> **WHAT THE TASK REQUIRES**:
Report how many lines below contain the word "values". Write only that number.

> **Data entries**:
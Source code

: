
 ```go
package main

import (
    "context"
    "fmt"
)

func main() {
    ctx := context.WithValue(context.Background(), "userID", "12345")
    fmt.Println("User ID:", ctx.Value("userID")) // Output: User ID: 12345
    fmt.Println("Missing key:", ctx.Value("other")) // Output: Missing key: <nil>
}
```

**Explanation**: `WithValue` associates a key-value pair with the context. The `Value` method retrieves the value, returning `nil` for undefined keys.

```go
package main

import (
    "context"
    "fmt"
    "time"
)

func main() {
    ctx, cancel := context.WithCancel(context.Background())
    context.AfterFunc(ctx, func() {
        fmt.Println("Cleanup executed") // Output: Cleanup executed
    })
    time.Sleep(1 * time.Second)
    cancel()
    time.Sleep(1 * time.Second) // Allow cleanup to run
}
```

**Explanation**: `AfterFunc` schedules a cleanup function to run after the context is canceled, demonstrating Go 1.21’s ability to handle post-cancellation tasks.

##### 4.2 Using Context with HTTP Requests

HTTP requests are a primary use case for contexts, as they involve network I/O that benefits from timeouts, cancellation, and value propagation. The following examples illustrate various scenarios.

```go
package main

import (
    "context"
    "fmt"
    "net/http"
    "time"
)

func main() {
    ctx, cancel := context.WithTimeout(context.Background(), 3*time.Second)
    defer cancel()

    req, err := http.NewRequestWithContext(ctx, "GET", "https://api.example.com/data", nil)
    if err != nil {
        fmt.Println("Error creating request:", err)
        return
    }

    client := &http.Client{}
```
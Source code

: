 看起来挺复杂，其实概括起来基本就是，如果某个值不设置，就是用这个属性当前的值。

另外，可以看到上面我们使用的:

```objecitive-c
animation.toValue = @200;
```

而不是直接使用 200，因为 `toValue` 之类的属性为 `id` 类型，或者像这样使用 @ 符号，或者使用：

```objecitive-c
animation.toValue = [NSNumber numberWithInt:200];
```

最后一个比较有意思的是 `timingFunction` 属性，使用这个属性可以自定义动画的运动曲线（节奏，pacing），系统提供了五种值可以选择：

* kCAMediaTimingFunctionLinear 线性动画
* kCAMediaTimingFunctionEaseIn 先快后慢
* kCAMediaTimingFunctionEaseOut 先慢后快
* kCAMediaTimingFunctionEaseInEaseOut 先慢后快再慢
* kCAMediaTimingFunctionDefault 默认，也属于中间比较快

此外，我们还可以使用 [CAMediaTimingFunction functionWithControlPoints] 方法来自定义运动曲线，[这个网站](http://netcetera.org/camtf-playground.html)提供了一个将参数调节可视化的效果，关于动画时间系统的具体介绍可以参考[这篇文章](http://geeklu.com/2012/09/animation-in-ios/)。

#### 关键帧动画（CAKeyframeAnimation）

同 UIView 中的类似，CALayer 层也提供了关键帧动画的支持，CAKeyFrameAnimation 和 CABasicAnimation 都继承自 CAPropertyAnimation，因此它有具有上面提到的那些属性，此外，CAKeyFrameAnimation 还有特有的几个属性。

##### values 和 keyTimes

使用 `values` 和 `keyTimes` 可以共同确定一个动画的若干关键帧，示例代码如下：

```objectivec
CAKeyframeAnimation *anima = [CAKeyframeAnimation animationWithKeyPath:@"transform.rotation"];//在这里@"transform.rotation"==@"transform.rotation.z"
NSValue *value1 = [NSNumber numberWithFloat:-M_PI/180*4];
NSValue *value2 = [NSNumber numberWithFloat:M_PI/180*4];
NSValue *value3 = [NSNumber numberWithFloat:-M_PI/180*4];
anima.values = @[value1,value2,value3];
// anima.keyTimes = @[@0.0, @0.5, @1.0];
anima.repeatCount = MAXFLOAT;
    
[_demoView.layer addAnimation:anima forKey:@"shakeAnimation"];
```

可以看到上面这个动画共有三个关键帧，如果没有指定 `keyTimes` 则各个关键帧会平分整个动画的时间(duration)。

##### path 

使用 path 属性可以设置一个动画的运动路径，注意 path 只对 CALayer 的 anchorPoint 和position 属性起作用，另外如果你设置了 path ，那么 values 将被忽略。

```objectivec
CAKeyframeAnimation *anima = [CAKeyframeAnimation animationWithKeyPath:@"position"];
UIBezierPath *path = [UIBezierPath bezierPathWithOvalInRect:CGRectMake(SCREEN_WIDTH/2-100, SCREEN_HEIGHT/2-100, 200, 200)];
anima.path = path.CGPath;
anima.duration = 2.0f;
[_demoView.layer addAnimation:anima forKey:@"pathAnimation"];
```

> **RESPONSE TO THE EXERCISE**:
4